By Noreen Nielsen and Jackie Weidman
ConocoPhillips is the first of the five Big Oil companies to announce their 2012 second-quarter profits. They reported $2.3 billion earned, bringing their total profits in the first half of 2012 to $5.2 billion. Meanwhile, ConocoPhillip’s production has decreased by 6 percent compared to this time last year, from 1.64 billion barrels of oil and oil equivalent per day to a current rate of 1.54 billion barrels per day.
ConocoPhillips is ranked as the ninth-largest company in the world in the Global Fortune 500. It is using its billions of dollars to influence lawmakers to continue to protect $2.4 billion in unnecessary tax breaks for the five largest oil and gas companies, with the vast amount going to Republican allies.

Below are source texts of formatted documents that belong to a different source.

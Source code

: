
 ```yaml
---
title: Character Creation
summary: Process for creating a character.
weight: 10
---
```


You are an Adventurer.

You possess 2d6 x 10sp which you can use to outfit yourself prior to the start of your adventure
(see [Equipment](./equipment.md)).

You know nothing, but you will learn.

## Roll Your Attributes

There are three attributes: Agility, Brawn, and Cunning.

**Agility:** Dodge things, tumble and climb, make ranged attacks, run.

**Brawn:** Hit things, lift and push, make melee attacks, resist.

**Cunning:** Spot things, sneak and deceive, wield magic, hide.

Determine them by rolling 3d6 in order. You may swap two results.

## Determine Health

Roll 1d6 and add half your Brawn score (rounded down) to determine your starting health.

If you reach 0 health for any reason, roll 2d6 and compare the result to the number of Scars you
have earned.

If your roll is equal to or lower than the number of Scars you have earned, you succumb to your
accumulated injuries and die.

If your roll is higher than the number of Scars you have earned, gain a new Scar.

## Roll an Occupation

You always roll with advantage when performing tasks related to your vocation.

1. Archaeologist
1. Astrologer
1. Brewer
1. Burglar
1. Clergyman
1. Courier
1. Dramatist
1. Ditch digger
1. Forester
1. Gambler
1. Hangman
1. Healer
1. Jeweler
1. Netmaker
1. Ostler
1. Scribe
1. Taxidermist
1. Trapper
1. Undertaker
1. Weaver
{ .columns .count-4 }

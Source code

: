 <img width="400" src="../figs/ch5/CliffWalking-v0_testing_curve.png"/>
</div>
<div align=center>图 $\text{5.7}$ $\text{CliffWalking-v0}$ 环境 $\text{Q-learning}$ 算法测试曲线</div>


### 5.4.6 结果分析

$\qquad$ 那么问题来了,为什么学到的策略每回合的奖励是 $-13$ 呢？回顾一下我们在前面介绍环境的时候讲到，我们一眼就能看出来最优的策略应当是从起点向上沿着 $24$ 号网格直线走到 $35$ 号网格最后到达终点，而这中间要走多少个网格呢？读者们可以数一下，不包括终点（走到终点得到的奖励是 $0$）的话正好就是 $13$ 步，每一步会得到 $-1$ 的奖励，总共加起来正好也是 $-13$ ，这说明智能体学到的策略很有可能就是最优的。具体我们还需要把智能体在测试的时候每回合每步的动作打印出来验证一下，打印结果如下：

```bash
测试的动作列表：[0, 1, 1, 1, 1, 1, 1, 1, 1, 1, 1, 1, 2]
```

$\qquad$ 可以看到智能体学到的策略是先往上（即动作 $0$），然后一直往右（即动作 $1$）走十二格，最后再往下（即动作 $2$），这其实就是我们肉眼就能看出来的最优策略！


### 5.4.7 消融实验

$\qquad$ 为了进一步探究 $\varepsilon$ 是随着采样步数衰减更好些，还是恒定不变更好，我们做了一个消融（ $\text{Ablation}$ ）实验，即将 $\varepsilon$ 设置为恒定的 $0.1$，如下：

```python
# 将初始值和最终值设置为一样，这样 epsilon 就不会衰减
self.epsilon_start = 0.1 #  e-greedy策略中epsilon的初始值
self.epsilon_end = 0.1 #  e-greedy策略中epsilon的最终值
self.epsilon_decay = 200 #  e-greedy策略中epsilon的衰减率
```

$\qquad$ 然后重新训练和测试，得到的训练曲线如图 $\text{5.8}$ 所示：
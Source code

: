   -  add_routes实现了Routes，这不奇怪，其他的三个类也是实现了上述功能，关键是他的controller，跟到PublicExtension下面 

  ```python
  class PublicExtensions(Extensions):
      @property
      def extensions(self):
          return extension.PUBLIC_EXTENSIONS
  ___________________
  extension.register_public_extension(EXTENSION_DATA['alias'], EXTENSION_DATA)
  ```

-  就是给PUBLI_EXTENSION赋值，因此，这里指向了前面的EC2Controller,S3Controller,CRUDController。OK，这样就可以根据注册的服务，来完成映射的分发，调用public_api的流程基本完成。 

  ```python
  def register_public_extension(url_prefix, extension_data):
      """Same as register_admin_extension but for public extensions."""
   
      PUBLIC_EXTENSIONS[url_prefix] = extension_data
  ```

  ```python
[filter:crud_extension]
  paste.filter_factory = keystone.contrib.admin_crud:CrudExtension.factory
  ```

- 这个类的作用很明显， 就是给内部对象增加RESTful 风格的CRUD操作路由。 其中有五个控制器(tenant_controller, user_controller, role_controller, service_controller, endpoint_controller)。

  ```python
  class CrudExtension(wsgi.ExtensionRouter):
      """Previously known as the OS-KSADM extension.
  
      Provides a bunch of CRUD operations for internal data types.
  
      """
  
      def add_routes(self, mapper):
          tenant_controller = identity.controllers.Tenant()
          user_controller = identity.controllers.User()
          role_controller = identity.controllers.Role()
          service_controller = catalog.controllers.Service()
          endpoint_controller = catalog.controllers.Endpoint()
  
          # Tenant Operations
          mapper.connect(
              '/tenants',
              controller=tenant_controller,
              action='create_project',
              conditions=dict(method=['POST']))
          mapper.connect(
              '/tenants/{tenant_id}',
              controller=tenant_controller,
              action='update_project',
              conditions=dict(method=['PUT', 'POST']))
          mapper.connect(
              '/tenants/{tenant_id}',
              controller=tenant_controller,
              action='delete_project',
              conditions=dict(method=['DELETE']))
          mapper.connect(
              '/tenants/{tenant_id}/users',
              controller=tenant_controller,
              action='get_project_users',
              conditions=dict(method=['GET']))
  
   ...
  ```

Here is a glimpse what else ConocoPhillips is funding:
- ConocoPhillips has already spent $1 million lobbying Congress this year. In 2011, ConocoPhillips spent over $20 million on lobbying Congress, making it the top spender of the oil and gas industry.
- Conoco has contributed nearly $400,000 to federal campaigns this year, with 90 percent of the contributions going to Republicans.
- Conoco is sitting on $1 billion in cash reserves.
- The company spent 35 percent more than they earned this quarter — or $3.1 billion — buying back its own stock, which enriches the largest shareholders and executives.
- Conoco paid an 18 percent effective federal tax rate in 2011. This is nearly half of the 35 percent standard top corporate tax rate.
- ConocoPhillips’ outgoing CEO James Mulva received over $15 million in yearly compensation, earning nearly $80 million over five years.
On Thursday, Exxon Mobil and Royal Dutch Shell will announce their second-quarter profits.
Noreen Nielsen is CAPAF’s Energy Communications Director and Jackie Weidman is a special assistant for energy.